### Your task
Give back the data in full. Leave nothing out.

··· Extracted entries

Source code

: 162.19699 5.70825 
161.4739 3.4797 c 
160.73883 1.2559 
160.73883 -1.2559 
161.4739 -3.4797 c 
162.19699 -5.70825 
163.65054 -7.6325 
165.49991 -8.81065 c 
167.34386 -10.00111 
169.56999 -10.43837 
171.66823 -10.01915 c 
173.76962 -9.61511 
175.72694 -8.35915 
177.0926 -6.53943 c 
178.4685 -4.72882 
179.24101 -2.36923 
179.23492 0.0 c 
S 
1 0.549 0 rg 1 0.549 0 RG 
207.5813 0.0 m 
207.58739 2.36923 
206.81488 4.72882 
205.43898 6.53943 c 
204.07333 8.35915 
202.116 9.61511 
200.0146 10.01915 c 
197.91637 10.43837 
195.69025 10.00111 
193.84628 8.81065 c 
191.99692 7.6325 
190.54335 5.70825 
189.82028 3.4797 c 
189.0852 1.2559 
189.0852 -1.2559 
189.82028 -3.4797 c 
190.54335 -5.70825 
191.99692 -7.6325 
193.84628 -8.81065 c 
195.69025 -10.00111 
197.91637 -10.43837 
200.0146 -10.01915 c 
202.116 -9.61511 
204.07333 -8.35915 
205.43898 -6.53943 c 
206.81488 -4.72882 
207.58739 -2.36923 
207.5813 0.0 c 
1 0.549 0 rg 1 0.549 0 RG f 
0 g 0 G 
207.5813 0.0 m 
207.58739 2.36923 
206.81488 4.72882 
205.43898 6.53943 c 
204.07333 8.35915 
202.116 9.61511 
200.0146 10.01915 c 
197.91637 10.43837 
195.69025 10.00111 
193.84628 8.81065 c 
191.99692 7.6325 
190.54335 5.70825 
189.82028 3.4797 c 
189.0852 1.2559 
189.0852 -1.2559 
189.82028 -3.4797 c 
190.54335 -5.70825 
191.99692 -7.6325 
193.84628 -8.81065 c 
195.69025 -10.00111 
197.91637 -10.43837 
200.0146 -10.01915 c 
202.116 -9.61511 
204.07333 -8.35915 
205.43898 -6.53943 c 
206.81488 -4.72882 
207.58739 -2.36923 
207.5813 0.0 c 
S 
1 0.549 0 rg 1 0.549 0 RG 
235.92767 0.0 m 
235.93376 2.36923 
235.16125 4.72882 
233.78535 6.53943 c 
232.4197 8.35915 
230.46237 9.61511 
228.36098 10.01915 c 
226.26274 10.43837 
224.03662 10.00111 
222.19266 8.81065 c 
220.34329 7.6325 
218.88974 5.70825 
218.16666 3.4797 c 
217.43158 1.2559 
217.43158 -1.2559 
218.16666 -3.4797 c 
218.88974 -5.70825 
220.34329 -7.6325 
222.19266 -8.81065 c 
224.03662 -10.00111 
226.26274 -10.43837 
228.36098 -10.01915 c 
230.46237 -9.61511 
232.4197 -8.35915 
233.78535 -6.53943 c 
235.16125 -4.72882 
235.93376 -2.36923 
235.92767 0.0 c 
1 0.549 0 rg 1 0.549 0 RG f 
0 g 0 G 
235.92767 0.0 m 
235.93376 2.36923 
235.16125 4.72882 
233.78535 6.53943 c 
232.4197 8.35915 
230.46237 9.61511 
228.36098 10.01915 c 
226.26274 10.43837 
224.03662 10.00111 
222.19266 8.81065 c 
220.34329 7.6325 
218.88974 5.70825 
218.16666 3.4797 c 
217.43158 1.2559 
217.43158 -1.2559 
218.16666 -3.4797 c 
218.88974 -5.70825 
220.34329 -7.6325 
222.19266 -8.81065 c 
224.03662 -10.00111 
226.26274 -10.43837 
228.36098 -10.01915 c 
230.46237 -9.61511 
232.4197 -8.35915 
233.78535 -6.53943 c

······

### Written answer
Source code

: 162.19699 5.70825 
161.4739 3.4797 c 
160.73883 1.2559 
160.73883 -1.2559 
161.4739 -3.4797 c 
162.19699 -5.70825 
163.65054 -7.6325 
165.49991 -8.81065 c 
167.34386 -10.00111 
169.56999 -10.43837 
171.66823 -10.01915 c 
173.76962 -9.61511 
175.72694 -8.35915 
177.0926 -6.53943 c 
178.4685 -4.72882 
179.24101 -2.36923 
179.23492 0.0 c 
S 
1 0.549 0 rg 1 0.549 0 RG 
207.5813 0.0 m 
207.58739 2.36923 
206.81488 4.72882 
205.43898 6.53943 c 
204.07333 8.35915 
202.116 9.61511 
200.0146 10.01915 c 
197.91637 10.43837 
195.69025 10.00111 
193.84628 8.81065 c 
191.99692 7.6325 
190.54335 5.70825 
189.82028 3.4797 c 
189.0852 1.2559 
189.0852 -1.2559 
189.82028 -3.4797 c 
190.54335 -5.70825 
191.99692 -7.6325 
193.84628 -8.81065 c 
195.69025 -10.00111 
197.91637 -10.43837 
200.0146 -10.01915 c 
202.116 -9.61511 
204.07333 -8.35915 
205.43898 -6.53943 c 
206.81488 -4.72882 
207.58739 -2.36923 
207.5813 0.0 c 
1 0.549 0 rg 1 0.549 0 RG f 
0 g 0 G 
207.5813 0.0 m 
207.58739 2.36923 
206.81488 4.72882 
205.43898 6.53943 c 
204.07333 8.35915 
202.116 9.61511 
200.0146 10.01915 c 
197.91637 10.43837 
195.69025 10.00111 
193.84628 8.81065 c 
191.99692 7.6325 
190.54335 5.70825 
189.82028 3.4797 c 
189.0852 1.2559 
189.0852 -1.2559 
189.82028 -3.4797 c 
190.54335 -5.70825 
191.99692 -7.6325 
193.84628 -8.81065 c 
195.69025 -10.00111 
197.91637 -10.43837 
200.0146 -10.01915 c 
202.116 -9.61511 
204.07333 -8.35915 
205.43898 -6.53943 c 
206.81488 -4.72882 
207.58739 -2.36923 
207.5813 0.0 c 
S 
1 0.549 0 rg 1 0.549 0 RG 
235.92767 0.0 m 
235.93376 2.36923 
235.16125 4.72882 
233.78535 6.53943 c 
232.4197 8.35915 
230.46237 9.61511 
228.36098 10.01915 c 
226.26274 10.43837 
224.03662 10.00111 
222.19266 8.81065 c 
220.34329 7.6325 
218.88974 5.70825 
218.16666 3.4797 c 
217.43158 1.2559 
217.43158 -1.2559 
218.16666 -3.4797 c 
218.88974 -5.70825 
220.34329 -7.6325 
222.19266 -8.81065 c 
224.03662 -10.00111 
226.26274 -10.43837 
228.36098 -10.01915 c 
230.46237 -9.61511 
232.4197 -8.35915 
233.78535 -6.53943 c 
235.16125 -4.72882 
235.93376 -2.36923 
235.92767 0.0 c 
1 0.549 0 rg 1 0.549 0 RG f 
0 g 0 G 
235.92767 0.0 m 
235.93376 2.36923 
235.16125 4.72882 
233.78535 6.53943 c 
232.4197 8.35915 
230.46237 9.61511 
228.36098 10.01915 c 
226.26274 10.43837 
224.03662 10.00111 
222.19266 8.81065 c 
220.34329 7.6325 
218.88974 5.70825 
218.16666 3.4797 c 
217.43158 1.2559 
217.43158 -1.2559 
218.16666 -3.4797 c 
218.88974 -5.70825 
220.34329 -7.6325 
222.19266 -8.81065 c 
224.03662 -10.00111 
226.26274 -10.43837 
228.36098 -10.01915 c 
230.46237 -9.61511 
232.4197 -8.35915 
233.78535 -6.53943 c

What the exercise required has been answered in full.